→ **PROBLEM DETAILS**: Lines from the top of the entries down to the line with "## Compile and run programs" must be set down exactly as they stand, with both ends retained.

*** RECORDS SHOWN Section Begins ***

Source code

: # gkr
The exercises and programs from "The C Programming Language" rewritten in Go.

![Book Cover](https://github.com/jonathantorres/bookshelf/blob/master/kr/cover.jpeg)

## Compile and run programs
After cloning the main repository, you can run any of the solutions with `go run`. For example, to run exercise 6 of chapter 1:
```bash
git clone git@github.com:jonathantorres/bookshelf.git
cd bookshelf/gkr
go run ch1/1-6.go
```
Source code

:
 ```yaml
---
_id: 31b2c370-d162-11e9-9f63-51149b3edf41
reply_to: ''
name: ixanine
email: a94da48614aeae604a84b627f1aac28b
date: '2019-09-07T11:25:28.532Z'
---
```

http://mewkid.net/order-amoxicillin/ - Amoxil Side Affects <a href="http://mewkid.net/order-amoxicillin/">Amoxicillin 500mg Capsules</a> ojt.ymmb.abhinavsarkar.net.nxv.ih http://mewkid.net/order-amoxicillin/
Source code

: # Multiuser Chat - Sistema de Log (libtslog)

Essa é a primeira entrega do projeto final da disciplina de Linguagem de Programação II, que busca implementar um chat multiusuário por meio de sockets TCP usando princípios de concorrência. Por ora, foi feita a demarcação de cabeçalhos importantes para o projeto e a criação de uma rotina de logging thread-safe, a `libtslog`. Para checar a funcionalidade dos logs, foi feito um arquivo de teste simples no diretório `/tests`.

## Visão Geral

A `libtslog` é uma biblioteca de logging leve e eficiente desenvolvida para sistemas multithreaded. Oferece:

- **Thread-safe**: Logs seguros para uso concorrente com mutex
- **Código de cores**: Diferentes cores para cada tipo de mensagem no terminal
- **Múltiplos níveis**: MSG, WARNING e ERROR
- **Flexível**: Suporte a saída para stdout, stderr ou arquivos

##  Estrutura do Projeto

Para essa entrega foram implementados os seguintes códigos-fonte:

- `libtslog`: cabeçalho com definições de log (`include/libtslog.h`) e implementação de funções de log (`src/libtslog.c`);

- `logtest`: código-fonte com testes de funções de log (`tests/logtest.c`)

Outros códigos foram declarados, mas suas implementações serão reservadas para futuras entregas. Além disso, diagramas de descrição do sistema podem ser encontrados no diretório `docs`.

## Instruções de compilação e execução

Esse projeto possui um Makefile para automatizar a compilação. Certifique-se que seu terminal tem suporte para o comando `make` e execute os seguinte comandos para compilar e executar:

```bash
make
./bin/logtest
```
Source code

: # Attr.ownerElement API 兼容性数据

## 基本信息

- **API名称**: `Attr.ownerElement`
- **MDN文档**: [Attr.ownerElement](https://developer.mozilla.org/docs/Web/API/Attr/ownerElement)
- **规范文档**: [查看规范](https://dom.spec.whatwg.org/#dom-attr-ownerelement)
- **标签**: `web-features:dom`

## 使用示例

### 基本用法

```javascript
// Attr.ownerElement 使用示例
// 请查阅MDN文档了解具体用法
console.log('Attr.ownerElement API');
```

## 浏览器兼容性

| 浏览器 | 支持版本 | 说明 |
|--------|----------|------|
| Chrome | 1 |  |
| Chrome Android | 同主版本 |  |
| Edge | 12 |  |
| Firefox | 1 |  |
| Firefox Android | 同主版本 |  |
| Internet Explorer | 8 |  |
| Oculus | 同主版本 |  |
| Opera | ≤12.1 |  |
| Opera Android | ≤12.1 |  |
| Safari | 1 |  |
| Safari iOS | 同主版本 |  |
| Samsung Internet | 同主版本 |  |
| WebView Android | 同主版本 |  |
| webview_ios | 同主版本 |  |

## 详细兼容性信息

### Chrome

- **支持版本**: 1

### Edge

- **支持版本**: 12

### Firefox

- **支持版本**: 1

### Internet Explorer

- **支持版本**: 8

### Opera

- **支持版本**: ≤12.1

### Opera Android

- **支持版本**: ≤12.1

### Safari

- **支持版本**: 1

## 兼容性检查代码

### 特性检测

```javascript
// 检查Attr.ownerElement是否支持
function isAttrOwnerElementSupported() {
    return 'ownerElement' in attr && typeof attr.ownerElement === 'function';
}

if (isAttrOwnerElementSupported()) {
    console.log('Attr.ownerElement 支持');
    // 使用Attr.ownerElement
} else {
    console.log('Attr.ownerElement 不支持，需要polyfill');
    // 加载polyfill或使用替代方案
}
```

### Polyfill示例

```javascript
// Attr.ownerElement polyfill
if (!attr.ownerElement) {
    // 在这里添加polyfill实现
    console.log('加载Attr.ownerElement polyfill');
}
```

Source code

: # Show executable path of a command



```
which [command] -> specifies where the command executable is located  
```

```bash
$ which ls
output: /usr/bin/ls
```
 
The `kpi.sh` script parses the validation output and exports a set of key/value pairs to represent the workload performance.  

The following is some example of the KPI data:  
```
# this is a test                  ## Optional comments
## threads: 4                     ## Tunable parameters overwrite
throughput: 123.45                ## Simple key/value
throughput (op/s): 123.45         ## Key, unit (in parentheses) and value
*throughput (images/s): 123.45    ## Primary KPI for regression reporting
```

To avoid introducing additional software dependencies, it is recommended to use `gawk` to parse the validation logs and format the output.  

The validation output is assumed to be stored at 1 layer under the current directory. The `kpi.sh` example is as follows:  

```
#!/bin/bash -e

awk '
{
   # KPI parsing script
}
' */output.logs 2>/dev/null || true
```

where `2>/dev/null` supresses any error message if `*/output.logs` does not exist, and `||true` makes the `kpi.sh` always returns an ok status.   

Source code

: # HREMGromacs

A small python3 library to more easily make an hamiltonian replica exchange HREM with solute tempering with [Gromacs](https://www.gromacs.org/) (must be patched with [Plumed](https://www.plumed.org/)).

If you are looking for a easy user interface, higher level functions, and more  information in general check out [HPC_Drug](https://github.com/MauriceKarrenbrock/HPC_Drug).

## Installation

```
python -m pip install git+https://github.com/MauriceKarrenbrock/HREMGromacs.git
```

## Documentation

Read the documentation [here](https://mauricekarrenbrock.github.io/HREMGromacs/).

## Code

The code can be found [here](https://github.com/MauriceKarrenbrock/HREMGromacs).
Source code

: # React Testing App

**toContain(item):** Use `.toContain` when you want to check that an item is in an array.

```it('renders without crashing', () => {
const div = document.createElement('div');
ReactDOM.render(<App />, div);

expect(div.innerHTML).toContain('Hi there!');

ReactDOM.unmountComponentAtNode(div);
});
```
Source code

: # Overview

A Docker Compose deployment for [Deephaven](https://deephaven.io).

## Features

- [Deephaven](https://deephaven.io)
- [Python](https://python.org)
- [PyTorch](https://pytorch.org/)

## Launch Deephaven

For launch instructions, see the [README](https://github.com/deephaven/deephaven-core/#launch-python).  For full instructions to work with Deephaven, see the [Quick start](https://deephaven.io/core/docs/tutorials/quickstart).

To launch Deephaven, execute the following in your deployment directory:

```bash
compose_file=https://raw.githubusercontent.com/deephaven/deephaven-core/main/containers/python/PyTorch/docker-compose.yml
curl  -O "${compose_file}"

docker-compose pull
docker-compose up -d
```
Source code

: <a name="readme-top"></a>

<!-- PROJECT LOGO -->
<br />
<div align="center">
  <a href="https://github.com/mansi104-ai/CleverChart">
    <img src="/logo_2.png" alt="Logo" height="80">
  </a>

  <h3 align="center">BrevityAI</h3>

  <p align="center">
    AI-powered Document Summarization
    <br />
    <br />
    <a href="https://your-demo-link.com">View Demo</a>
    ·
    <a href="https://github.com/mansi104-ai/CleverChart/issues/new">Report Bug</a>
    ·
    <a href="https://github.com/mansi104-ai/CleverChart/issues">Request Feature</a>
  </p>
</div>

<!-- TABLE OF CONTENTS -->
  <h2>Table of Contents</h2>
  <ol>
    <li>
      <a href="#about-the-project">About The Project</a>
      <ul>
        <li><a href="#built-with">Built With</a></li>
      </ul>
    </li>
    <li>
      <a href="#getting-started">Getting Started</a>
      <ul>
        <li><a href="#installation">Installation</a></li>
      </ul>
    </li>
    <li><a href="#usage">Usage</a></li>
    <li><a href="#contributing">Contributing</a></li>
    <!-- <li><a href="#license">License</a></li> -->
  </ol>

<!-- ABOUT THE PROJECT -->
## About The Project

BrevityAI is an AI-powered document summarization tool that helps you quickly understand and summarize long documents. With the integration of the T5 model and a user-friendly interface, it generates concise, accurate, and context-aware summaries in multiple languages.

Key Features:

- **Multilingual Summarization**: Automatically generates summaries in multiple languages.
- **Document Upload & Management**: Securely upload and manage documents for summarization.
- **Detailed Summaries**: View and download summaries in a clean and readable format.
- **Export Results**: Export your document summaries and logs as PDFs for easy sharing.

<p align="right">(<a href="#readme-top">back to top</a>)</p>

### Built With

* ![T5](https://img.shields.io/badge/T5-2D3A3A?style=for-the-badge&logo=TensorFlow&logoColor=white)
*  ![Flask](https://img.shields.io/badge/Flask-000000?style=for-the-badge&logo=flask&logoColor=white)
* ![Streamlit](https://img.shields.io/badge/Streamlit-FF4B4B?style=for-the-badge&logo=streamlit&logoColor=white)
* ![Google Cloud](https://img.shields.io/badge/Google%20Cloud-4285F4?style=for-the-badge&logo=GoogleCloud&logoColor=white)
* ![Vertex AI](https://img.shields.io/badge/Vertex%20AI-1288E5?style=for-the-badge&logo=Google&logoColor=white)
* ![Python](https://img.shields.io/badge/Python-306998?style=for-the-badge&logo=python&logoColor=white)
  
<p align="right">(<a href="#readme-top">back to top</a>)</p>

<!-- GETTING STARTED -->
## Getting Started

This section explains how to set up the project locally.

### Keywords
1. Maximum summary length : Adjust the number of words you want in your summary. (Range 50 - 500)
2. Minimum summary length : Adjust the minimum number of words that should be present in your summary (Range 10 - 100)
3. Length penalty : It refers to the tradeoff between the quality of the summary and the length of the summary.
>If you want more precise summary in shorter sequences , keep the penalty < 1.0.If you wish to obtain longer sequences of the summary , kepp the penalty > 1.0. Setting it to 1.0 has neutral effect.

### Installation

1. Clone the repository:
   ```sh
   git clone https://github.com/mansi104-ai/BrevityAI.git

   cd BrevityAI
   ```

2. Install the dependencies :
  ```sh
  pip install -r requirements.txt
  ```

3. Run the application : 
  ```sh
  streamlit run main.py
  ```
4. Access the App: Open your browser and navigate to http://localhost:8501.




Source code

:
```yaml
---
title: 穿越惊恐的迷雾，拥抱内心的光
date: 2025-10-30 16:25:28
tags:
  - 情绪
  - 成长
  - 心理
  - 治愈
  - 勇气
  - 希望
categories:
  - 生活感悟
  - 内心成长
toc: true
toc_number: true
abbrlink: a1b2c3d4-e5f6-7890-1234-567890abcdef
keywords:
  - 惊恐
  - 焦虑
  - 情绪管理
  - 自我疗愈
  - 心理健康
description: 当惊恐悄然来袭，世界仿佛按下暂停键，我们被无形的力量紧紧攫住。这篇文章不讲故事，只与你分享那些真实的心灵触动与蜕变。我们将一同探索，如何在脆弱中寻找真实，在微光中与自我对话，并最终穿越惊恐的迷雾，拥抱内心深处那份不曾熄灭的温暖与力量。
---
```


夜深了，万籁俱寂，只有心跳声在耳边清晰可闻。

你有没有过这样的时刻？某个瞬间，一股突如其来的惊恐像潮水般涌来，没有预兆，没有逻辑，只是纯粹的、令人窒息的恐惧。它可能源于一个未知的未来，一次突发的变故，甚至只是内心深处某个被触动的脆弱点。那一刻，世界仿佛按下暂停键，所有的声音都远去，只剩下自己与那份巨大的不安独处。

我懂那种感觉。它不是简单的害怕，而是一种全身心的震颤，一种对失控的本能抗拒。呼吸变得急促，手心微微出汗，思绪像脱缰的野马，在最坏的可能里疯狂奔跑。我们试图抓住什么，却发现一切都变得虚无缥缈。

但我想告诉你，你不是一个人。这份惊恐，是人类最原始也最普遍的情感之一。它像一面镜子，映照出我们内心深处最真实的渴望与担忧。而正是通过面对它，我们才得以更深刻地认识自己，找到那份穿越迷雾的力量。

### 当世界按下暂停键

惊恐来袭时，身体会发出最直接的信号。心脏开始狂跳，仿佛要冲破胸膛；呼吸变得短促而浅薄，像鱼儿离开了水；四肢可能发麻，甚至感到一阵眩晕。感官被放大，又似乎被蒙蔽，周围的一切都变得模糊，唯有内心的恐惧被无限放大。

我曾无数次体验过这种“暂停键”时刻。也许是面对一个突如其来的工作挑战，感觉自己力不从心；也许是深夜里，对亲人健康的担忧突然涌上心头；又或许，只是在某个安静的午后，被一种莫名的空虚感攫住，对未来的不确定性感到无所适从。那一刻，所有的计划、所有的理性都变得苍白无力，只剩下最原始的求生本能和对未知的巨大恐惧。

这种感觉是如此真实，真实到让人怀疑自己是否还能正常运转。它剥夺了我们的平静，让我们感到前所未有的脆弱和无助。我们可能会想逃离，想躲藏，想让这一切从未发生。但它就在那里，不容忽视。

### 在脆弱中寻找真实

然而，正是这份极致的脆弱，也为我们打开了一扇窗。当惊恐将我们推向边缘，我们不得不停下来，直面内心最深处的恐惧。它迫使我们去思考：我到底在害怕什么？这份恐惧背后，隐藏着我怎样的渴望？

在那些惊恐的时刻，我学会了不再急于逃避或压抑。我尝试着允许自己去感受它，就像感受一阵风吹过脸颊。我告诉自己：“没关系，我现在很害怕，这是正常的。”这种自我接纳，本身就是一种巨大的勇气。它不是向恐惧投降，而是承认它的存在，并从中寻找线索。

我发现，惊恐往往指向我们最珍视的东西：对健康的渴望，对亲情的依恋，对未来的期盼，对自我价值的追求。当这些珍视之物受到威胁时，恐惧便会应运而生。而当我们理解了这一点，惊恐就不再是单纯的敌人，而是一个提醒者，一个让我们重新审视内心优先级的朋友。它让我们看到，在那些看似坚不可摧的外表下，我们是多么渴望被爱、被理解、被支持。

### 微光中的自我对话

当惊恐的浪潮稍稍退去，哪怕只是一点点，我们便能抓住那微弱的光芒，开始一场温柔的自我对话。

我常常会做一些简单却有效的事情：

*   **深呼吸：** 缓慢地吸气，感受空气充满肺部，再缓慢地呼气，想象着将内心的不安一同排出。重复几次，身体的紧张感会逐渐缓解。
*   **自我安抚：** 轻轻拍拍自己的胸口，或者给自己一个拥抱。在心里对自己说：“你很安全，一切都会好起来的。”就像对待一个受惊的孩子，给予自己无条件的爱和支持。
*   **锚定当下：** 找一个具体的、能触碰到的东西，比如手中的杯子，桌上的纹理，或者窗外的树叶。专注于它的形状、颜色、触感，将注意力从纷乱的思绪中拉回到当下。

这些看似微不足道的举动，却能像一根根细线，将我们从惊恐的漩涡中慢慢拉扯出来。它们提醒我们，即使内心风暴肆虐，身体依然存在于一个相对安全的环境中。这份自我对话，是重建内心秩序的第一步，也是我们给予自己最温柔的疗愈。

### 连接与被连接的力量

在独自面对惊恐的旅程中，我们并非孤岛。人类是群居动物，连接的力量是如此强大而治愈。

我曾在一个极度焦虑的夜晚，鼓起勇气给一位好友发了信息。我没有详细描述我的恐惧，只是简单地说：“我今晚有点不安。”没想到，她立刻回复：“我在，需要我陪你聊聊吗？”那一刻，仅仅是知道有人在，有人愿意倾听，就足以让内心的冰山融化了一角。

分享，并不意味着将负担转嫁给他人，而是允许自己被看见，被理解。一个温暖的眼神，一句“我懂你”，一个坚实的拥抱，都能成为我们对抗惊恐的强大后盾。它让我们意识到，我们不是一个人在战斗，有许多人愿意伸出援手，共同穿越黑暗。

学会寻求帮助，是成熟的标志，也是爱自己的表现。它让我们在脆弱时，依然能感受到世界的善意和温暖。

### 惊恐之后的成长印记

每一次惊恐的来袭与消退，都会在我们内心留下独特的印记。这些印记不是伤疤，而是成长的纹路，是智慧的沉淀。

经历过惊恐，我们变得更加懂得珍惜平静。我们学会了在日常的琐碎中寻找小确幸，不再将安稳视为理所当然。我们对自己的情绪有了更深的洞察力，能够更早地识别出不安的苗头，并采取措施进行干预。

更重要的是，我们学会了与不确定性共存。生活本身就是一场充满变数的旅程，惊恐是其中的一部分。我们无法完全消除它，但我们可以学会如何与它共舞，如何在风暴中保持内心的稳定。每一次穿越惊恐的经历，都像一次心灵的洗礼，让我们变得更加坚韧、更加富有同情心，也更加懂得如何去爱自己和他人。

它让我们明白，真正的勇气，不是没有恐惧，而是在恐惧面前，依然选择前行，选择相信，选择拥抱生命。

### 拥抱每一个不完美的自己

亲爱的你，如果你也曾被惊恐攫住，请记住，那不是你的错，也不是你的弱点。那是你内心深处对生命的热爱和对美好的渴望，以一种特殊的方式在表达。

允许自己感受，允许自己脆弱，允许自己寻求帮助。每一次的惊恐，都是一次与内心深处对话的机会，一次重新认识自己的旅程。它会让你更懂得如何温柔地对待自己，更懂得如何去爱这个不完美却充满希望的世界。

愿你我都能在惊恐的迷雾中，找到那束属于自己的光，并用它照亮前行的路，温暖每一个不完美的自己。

*** RECORDS SHOWN Section Ends ***

→ **SOLUTION FOR THIS PROBLEM**:
Source code

: # gkr
The exercises and programs from "The C Programming Language" rewritten in Go.

![Book Cover](https://github.com/jonathantorres/bookshelf/blob/master/kr/cover.jpeg)

## Compile and run programs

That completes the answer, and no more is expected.